[swift-evolution] [Review] SE-0194: Derived Collection of Enum Cases
razielim at gmail.com
Wed Jan 10 12:44:08 CST 2018
> On 10. Jan 2018, at 17:22, Paul Cantrell via swift-evolution <swift-evolution at swift.org> wrote:
>> What is your evaluation of the proposal?
> +1. Yes please. Long overdue.
>> Is the problem being addressed significant enough to warrant a change to Swift?
> It’s a long-standing sore thumb. The proposal’s evidence of community demand fits my own experience: I’ve wanted this on multiple occasions.
>> Does this proposal fit well with the feel and direction of Swift?
> Yes, and in particular, on the name bikeshedding:
> I favor property names with the “all” prefix, whether allValues or allCases. Looking over my own code, I’ve almost always used the word “all” for this when I had to hand-roll it — and either allValues or allCases make reasonable sense in my code when I substitute them.
> Whichever protocol name we choose, the property name should be consistent:
> ValueEnumerable → allValues
> CaseEnumerable → allCases
> Either ValueEnumerable or CaseEnumerable would be a fine name. Contra Chris, I slightly prefer ValueEnumerable, because it extends to situations where we still want to enumerate a fixed set of possibilities which don’t strictly correspond to enum cases but still have that sort of flavor. For example, one might want:
> enum SideOfBody
> case left
> case right
> enum Limb: ValueEnumerable
> case arm(SideOfBody)
> case leg(SideOfBody)
> static let allValues =
> To my eyes, this code reads better than it would with CaseEnumerable / allCases.
>> If you have used other languages or libraries with a similar feature, how do you feel that this proposal compares to those?
> Java’s enums had this from the beginning, and Josh Bloch’s design for that feature has always worked nicely. Java’s design is slightly different: `Foo.values()` returns Foo. However, Swift doesn’t need to follow either that name or type choice: (1) Java doesn’t use the term “case” as Swift does, (2) the “all” prefix better fits Swift’s API guidelines IMO, and (3) using a concrete array type has as opposed to Collection has different implications in Java than it does Swift.
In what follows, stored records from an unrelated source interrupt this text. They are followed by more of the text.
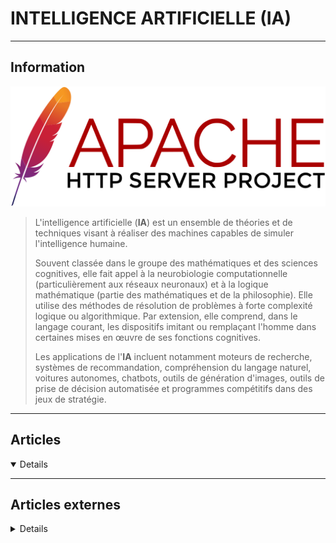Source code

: # INTELLIGENCE ARTIFICIELLE (IA)
----

## <i class="fa-solid fa-hashtag"></i> Information

![Logo](../_media/apps/apache_http_server/apache_http_server_logo.svg ':size=250 :no-zoom')


> <i class="fa-solid fa-quote-left"></i> L'intelligence artificielle (**IA**) est un ensemble de théories et de techniques visant à réaliser des machines capables de simuler l'intelligence humaine.
>
> Souvent classée dans le groupe des mathématiques et des sciences cognitives, elle fait appel à la neurobiologie computationnelle (particulièrement aux réseaux neuronaux) et à la logique mathématique (partie des mathématiques et de la philosophie). Elle utilise des méthodes de résolution de problèmes à forte complexité logique ou algorithmique. Par extension, elle comprend, dans le langage courant, les dispositifs imitant ou remplaçant l'homme dans certaines mises en œuvre de ses fonctions cognitives.
>
> Les applications de l'**IA** incluent notamment moteurs de recherche, systèmes de recommandation, compréhension du langage naturel, voitures autonomes, chatbots, outils de génération d'images, outils de prise de décision automatisée et programmes compétitifs dans des jeux de stratégie. <i class="fa-solid fa-quote-left fa-rotate-180"></i>

---

## <i class="fa-regular fa-newspaper"></i> Articles

<details open>

</details>

---

## <i class="fa-solid fa-glasses"></i> Articles externes

<details>

- [Do Prompt Structures Improve Output Quality? Testing Zero-Shot Prompts with GPT-4, Claude 3 and Gemini 1.5](https://ai.gopubby.com/do-prompt-structures-improve-output-quality-testing-prompts-with-gpt-4-claude-3-and-gemini-1-5-4b0eaa286625)
- [Local RAG From Scratch](https://towardsdatascience.com/local-rag-from-scratch-3afc6d3dea08)
- [The Perfect Prompt: A Prompt Engineering Cheat Sheet](https://medium.com/the-generator/the-perfect-prompt-prompt-engineering-cheat-sheet-d0b9c62a2bba)
- [Build a Chatbot on Your CSV Data With LangChain and OpenAI](https://betterprogramming.pub/build-a-chatbot-on-your-csv-data-with-langchain-and-openai-ed121f85f0cd)
- [💻 Introduction to RAG — GenAI Systems for Knowledge](https://blog.curiosity.ai/introduction-to-rag-genai-systems-for-knowledge-918a34054228)
- [GenAI Roadmap : A Guide for Enterprises on How to Implement Gen AI Applications, Part 1](https://dr-arsanjani.medium.com/a-guide-for-enterprises-how-to-implement-gen-ai-applications-part-1-3d5181626208)
- [Knowledge Graph Extraction & Visualization with local LLM from Unstructured Text: a History example](https://generativeai.pub/knowledge-graph-extraction-visualization-with-local-llm-from-unstructured-text-a-history-example-94c63b366fed)
- [Keeping up with LLM Operations](https://blog.metamirror.io/keeping-up-with-llm-operations-16a2df8ee507)
- [Advanced Retriever Techniques to Improve Your RAGs](https://towardsdatascience.com/advanced-retriever-techniques-to-improve-your-rags-1fac2b86dd61)
- [Create an AI-Driven Movie Quiz with Gemini LLM, Python, FastAPI, Pydantic, RAG and more](https://towardsdatascience.com/create-an-ai-driven-movie-quiz-with-gemini-llm-python-fastapi-pydantic-rag-and-more-e15322be4f66)
- [What GPT-4o means for designers](https://bootcamp.uxdesign.cc/what-gpt-4o-means-for-designers-6093fd81057e)
- [Mastering GenAI ML System Design Interview: Principles & Solution Outline](https://towardsdatascience.com/mastering-genai-ml-system-design-interview-principles-solution-outline-71a4664511a7)
- [Utiliser simplement un réseau de neurones sur Raspberry Pi grâce à ONNX et Go](https://connect.ed-diamond.com/GNU-Linux-Magazine/glmfhs-106/utiliser-simplement-un-reseau-de-neurones-sur-raspberry-pi-grace-a-onnx-et-go)
- [L'Univers, ses galaxies et le machine Learning](https://connect.ed-diamond.com/GNU-Linux-Magazine/glmfhs-094/l-univers-ses-galaxies-et-le-machine-learning)
- [A Breakdown of Deep Learning Frameworks](https://dzone.com/articles/a-breakdown-of-deep-learning-frameworks)
- [Analyzing ML Model using Dashboard](https://towardsdatascience.com/analyzing-ml-model-using-dashboard-f69e17a942f9)
- [Artificial intelligence vs Machine Learning vs Deep Learning](https://dzone.com/articles/artificial-intelligence-vs-machine-learning-vs-dee-2)
- [AutoML: Using Auto-Sklearn and Auto-PyTorch](https://dzone.com/articles/automl-an-introduction-using-auto-sklearn-and-auto)
- [How Can Artificial Intelligence Transform Software Testing?](https://dzone.com/articles/how-can-artificial-intelligence-transform-software)
- [How to Implement Semantic Search Using OpenAI GPT-3](https://dzone.com/articles/how-to-implement-semantic-search-using-openai-gpt3)
- [Role of Chatbots and Automation in Data Center Optimization](https://dzone.com/articles/role-of-chatbots-automation-in-data-center-optimization)
- [Turn a Harry Potter Book into a Knowledge Graph](https://medium.com/neo4j/turn-a-harry-potter-book-into-a-knowledge-graph-ffc1c45afcc8)
- [Understanding AI Ops: Part 2](https://dzone.com/articles/understanding-ai-ops-part-2)
- [Deep Learning for Signal Processing: What You Need to Know](https://dzone.com/articles/deep-learning-for-signal-processing-what-you-need)
- [COMMENT FONCTIONNENT LE MACHINE LEARNING ET LE DEEP LEARNING ?](https://www.eskimoz.fr/machine-learning/)
- [How to Tackle Challenges Deploying ML Models](https://dzone.com/articles/how-to-tackle-the-challenges-in-deploying-machine)
- [Comment prédire un classement global à partir d’estimations locales ?](https://blog.link-value.fr/prediction-globale-et-estimations-locales-1266ca4c3960)
- [Attribution de scores d'anomalies pour Machine Learning et Elasticsearch - Comment ça marche ?](https://www.elastic.co/fr/blog/machine-learning-anomaly-scoring-elasticsearch-how-it-works)
- [Machine Learning Algorithms: Mathematics Behind Linear Regression](https://dzone.com/articles/machine-learning-algorithms-mathematics-behind-lin)
- [The Most Insightful Computer Vision Project](https://dzone.com/articles/the-most-insightful-computer-vision-project)
- [Top Deep Learning Frameworks in 2020: PyTorch vs TensorFlow](https://dzone.com/articles/top-deep-learning-frameworks-in-2020-pytorch-vs-te)
- [Top AIOps Trends Impacting DevOps in 2020 and Beyond](https://dzone.com/articles/top-aiops-trends-impacting-devops-in-2020-and-beyo)
- [Forward and Back-Propagation Programming Technique/Steps to Train an Artificial Neural Net](https://dzone.com/articles/forward-and-back-propagation-programming-technique)
- [What You Need to Know About Deep Reinforcement Learning](https://dzone.com/articles/what-you-need-to-know-about-deep-reinforcement-lea)
- [Convolutional Neural Network – How to Code Some of the Critical Steps](https://dzone.com/articles/convolutional-neural-network-how-to-code-some-of-t)
- [Using ML Predictions in Mobile Apps With Couchbase Lite's Predictive Query API](https://dzone.com/articles/machine-learning-predictions-in-mobile-apps-with-c)
- [Predicting Wine Quality With Several Classification Techniques](https://dzone.com/articles/predicting-wine-quality-with-several-classificatio)
- [Recurrent Neural Networks (RNN): Deep Learning for Sequential Data](https://dzone.com/articles/recurrent-neural-networks-rnn-deep-learning-for-se)
- [Machine Learning and Deep Learning: A Perspective on the Future](https://opensourceforu.com/2020/05/machine-learning-and-deep-learning-a-perspective-on-the-future/)
- [Deep Learning: The Techniques and Tools You Must Know](https://opensourceforu.com/2020/05/deep-learning-the-techniques-and-tools-you-must-know/)
- [Exit The Test Maintenance Road to Nowhere Through Visual AI](https://dzone.com/articles/exit-the-test-maintenance-road-to-nowhere-through)
- [Automatically Filter Image Uploads According to Their NSFW Score](https://dzone.com/articles/automatically-filter-image-uploads-according-to-th)
- [Building a Deep-Learning-Based Movie Recommender System](https://dzone.com/articles/building-a-deep-learning-based-movie-recommender-s)
- [Predicting Stock Trend Using Deep Learning](https://dzone.com/articles/predicting-stock-trend-using-deep-learning)
- [Extraction d'objets pour la cartographie par deep-learning : évaluation du modèle](https://makina-corpus.com/blog/metier/2020/extraction-dobjets-pour-la-cartographie-par-deep-learning-evaluation-du-modele)
- [MACHINE LEARNING : QUELS SONT LES CAS D’USAGE ET COMMENT DÉMARRER SON PROJET ML ?](https://blog.revolve.team/2020/02/20/cas-dusage-machine-learning/)
- [Série d'articles, 3ème article : Alléger les besoins en données](https://makina-corpus.com/blog/metier/2020/alleger-les-besoins-en-donnees)
- [Attaquer des modèles de machine learning : les grands types d’attaques](https://blog.engineering.publicissapient.fr/2020/06/16/attaquer-des-modeles-de-machine-learning-les-grands-types-dattaques/)
- [Introduction à l’interprétation de modèles de Machine Learning](https://blog.octo.com/introduction-a-linterpretation-de-modeles-de-machine-learning/)
- [How Do You Measure If Your Customer Churn Predictive Model Is Good?](https://dzone.com/articles/how-do-you-measure-if-your-customer-churn-predicti)
- [When – and When Not – to Use Open Source Apache Cassandra, Kafka, Spark and Elasticsearch](https://www.datanami.com/2019/12/03/when-and-when-not-to-use-open-source-apache-cassandra-kafka-spark-and-elasticsearch/)
- [Comment construire un réseau neuronal pour traduire la langue des signes en anglais](https://www.digitalocean.com/community/tutorials/how-to-build-a-neural-network-to-translate-sign-language-into-english-fr)
- [How To Build a Neural Network to Translate Sign Language into English](https://www.digitalocean.com/community/tutorials/how-to-build-a-neural-network-to-translate-sign-language-into-english)

</details>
> I _do_ agree that the proposal should consider constraining the Collection to be Int-indexed. Why should it ever be otherwise? What’s the motivation for leaving that open?
>> How much effort did you put into your review? A glance, a quick reading, or an in-depth study?
> Medium quick study.
> Cheers, P
> swift-evolution mailing list
> swift-evolution at swift.org
I don’t agree that the Collection should be Int-indexed. Source-order is not a very strong guarantee IMO, and it wouldn’t be good if people started writing things like "MyEnum.allValues” to reference a specific case.
If you know the specific case you are looking for, just write it directly. If you found an interesting case while iterating allValues, remember its (opaque) index and come back to it later.
I’m not a fan of Int-indexes in general. It’s practical to allow it for Array, but in general, for generic Collections, I think it implies an awful lot of knowledge about the Collection’s contents.